Supplied records START

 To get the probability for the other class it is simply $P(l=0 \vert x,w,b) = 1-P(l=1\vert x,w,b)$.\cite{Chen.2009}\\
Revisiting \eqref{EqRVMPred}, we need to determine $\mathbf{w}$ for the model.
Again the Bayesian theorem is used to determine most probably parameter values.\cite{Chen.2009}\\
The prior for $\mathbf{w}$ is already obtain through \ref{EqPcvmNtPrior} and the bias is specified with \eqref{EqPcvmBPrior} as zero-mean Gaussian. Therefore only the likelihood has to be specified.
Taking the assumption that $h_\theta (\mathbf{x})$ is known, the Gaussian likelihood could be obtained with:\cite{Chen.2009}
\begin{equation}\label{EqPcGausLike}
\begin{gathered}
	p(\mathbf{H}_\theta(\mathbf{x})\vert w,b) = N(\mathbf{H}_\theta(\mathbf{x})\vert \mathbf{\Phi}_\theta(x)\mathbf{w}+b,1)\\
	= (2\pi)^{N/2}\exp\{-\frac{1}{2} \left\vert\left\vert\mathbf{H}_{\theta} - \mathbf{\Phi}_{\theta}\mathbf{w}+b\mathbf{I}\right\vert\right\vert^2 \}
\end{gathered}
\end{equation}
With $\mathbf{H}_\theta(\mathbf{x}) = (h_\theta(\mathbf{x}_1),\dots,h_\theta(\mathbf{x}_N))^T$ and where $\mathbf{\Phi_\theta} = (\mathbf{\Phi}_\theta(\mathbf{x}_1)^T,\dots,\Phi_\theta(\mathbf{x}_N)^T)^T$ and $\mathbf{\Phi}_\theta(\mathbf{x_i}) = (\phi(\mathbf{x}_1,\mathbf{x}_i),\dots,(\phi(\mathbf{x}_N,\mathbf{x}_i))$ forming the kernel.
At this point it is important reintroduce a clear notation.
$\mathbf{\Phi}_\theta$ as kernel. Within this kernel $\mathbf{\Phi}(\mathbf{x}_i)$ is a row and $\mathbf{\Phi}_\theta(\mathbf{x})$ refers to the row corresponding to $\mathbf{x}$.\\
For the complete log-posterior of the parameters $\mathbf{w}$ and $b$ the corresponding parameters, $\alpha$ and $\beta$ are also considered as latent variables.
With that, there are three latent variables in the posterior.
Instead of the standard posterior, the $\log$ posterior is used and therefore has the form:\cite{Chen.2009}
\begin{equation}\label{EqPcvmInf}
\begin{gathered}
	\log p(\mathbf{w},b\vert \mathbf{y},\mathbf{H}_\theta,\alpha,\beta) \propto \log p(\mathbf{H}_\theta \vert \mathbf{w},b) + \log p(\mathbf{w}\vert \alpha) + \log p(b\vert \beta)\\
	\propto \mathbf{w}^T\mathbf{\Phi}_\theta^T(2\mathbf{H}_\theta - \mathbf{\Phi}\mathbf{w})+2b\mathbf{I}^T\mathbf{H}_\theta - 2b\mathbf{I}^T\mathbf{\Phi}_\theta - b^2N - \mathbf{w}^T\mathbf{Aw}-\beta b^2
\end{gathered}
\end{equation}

Supplied records END

> Task objective
Print all of the records, leaving each one exactly as it appears above.

> Written answer
 To get the probability for the other class it is simply $P(l=0 \vert x,w,b) = 1-P(l=1\vert x,w,b)$.\cite{Chen.2009}\\
Revisiting \eqref{EqRVMPred}, we need to determine $\mathbf{w}$ for the model.
Again the Bayesian theorem is used to determine most probably parameter values.\cite{Chen.2009}\\
The prior for $\mathbf{w}$ is already obtain through \ref{EqPcvmNtPrior} and the bias is specified with \eqref{EqPcvmBPrior} as zero-mean Gaussian. Therefore only the likelihood has to be specified.
Taking the assumption that $h_\theta (\mathbf{x})$ is known, the Gaussian likelihood could be obtained with:\cite{Chen.2009}
\begin{equation}\label{EqPcGausLike}
\begin{gathered}
	p(\mathbf{H}_\theta(\mathbf{x})\vert w,b) = N(\mathbf{H}_\theta(\mathbf{x})\vert \mathbf{\Phi}_\theta(x)\mathbf{w}+b,1)\\
	= (2\pi)^{N/2}\exp\{-\frac{1}{2} \left\vert\left\vert\mathbf{H}_{\theta} - \mathbf{\Phi}_{\theta}\mathbf{w}+b\mathbf{I}\right\vert\right\vert^2 \}
\end{gathered}
\end{equation}
With $\mathbf{H}_\theta(\mathbf{x}) = (h_\theta(\mathbf{x}_1),\dots,h_\theta(\mathbf{x}_N))^T$ and where $\mathbf{\Phi_\theta} = (\mathbf{\Phi}_\theta(\mathbf{x}_1)^T,\dots,\Phi_\theta(\mathbf{x}_N)^T)^T$ and $\mathbf{\Phi}_\theta(\mathbf{x_i}) = (\phi(\mathbf{x}_1,\mathbf{x}_i),\dots,(\phi(\mathbf{x}_N,\mathbf{x}_i))$ forming the kernel.
At this point it is important reintroduce a clear notation.
$\mathbf{\Phi}_\theta$ as kernel. Within this kernel $\mathbf{\Phi}(\mathbf{x}_i)$ is a row and $\mathbf{\Phi}_\theta(\mathbf{x})$ refers to the row corresponding to $\mathbf{x}$.\\
For the complete log-posterior of the parameters $\mathbf{w}$ and $b$ the corresponding parameters, $\alpha$ and $\beta$ are also considered as latent variables.
With that, there are three latent variables in the posterior.
Instead of the standard posterior, the $\log$ posterior is used and therefore has the form:\cite{Chen.2009}
\begin{equation}\label{EqPcvmInf}
\begin{gathered}
	\log p(\mathbf{w},b\vert \mathbf{y},\mathbf{H}_\theta,\alpha,\beta) \propto \log p(\mathbf{H}_\theta \vert \mathbf{w},b) + \log p(\mathbf{w}\vert \alpha) + \log p(b\vert \beta)\\
	\propto \mathbf{w}^T\mathbf{\Phi}_\theta^T(2\mathbf{H}_\theta - \mathbf{\Phi}\mathbf{w})+2b\mathbf{I}^T\mathbf{H}_\theta - 2b\mathbf{I}^T\mathbf{\Phi}_\theta - b^2N - \mathbf{w}^T\mathbf{Aw}-\beta b^2
\end{gathered}
\end{equation}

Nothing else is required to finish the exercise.